Task brief: Please copy, character for character, each line from the beginning of the listing to the line containing "#### Answer 1", including both.

Provided data:
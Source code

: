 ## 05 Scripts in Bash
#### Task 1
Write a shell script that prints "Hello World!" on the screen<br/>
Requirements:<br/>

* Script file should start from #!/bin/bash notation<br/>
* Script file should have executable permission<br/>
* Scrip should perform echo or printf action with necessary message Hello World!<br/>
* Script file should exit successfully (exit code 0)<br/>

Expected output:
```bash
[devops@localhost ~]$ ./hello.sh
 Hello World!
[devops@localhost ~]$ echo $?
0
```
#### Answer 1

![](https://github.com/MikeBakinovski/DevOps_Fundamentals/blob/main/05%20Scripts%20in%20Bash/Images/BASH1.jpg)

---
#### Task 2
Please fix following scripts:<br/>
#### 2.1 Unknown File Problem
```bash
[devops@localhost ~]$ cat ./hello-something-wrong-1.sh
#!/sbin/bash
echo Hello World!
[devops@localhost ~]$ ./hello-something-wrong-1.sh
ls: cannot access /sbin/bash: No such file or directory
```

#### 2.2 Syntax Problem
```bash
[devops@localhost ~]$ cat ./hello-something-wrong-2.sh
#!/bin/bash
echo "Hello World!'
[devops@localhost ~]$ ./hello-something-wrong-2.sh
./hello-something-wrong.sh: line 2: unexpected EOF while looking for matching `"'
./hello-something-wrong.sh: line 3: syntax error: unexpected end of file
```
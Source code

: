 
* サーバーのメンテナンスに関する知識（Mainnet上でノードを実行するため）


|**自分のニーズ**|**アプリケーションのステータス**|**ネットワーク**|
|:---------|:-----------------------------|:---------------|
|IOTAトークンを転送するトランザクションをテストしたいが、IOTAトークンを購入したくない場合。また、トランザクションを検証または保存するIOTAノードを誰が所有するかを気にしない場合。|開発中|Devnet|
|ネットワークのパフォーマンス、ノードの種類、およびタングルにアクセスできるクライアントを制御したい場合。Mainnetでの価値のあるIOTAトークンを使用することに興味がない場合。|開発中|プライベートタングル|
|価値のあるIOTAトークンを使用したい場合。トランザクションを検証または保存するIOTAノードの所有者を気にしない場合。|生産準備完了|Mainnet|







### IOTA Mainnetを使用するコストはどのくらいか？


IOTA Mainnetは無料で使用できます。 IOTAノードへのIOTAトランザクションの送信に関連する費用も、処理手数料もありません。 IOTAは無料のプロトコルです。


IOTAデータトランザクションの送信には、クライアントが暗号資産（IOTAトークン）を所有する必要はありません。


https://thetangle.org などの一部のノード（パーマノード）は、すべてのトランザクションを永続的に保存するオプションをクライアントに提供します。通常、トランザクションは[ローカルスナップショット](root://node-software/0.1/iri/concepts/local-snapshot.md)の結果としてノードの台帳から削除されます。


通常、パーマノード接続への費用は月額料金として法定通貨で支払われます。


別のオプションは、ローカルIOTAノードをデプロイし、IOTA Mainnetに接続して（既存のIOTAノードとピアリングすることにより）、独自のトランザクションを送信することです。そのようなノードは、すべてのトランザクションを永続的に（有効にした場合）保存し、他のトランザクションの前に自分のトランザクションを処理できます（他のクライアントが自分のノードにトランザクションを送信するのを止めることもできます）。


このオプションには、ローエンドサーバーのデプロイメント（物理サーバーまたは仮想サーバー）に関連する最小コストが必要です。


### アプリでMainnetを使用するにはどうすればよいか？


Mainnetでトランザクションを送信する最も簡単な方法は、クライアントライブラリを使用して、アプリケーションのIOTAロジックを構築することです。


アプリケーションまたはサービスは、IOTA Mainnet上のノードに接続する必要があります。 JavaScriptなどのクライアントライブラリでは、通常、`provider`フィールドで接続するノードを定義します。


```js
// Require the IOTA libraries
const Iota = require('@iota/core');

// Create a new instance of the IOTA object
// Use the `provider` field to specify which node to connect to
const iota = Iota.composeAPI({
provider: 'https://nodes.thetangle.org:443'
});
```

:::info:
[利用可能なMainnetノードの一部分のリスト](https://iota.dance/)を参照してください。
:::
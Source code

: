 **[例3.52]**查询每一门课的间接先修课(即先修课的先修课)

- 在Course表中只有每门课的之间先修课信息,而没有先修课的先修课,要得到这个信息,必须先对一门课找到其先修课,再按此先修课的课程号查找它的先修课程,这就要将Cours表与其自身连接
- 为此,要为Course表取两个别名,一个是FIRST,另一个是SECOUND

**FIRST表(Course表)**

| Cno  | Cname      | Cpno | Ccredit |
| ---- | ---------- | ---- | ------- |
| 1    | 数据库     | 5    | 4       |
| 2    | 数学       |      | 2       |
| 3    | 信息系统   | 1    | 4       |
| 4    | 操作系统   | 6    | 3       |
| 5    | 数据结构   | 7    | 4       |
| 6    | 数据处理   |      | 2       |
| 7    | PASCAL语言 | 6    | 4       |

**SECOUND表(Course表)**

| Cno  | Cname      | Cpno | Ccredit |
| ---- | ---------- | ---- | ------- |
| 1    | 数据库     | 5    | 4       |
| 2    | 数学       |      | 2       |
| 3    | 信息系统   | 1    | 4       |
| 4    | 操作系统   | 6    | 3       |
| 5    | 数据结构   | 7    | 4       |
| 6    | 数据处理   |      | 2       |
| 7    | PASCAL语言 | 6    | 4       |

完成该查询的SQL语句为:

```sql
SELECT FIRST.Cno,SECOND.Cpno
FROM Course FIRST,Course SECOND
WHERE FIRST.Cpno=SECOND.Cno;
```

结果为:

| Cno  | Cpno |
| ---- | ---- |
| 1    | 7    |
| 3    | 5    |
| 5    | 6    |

Completed exercise:
Source code

: ## 05 Scripts in Bash
#### Task 1
Write a shell script that prints "Hello World!" on the screen<br/>
Requirements:<br/>

* Script file should start from #!/bin/bash notation<br/>
* Script file should have executable permission<br/>
* Scrip should perform echo or printf action with necessary message Hello World!<br/>
* Script file should exit successfully (exit code 0)<br/>

Expected output:
```bash
[devops@localhost ~]$ ./hello.sh
 Hello World!
[devops@localhost ~]$ echo $?
0
```
#### Answer 1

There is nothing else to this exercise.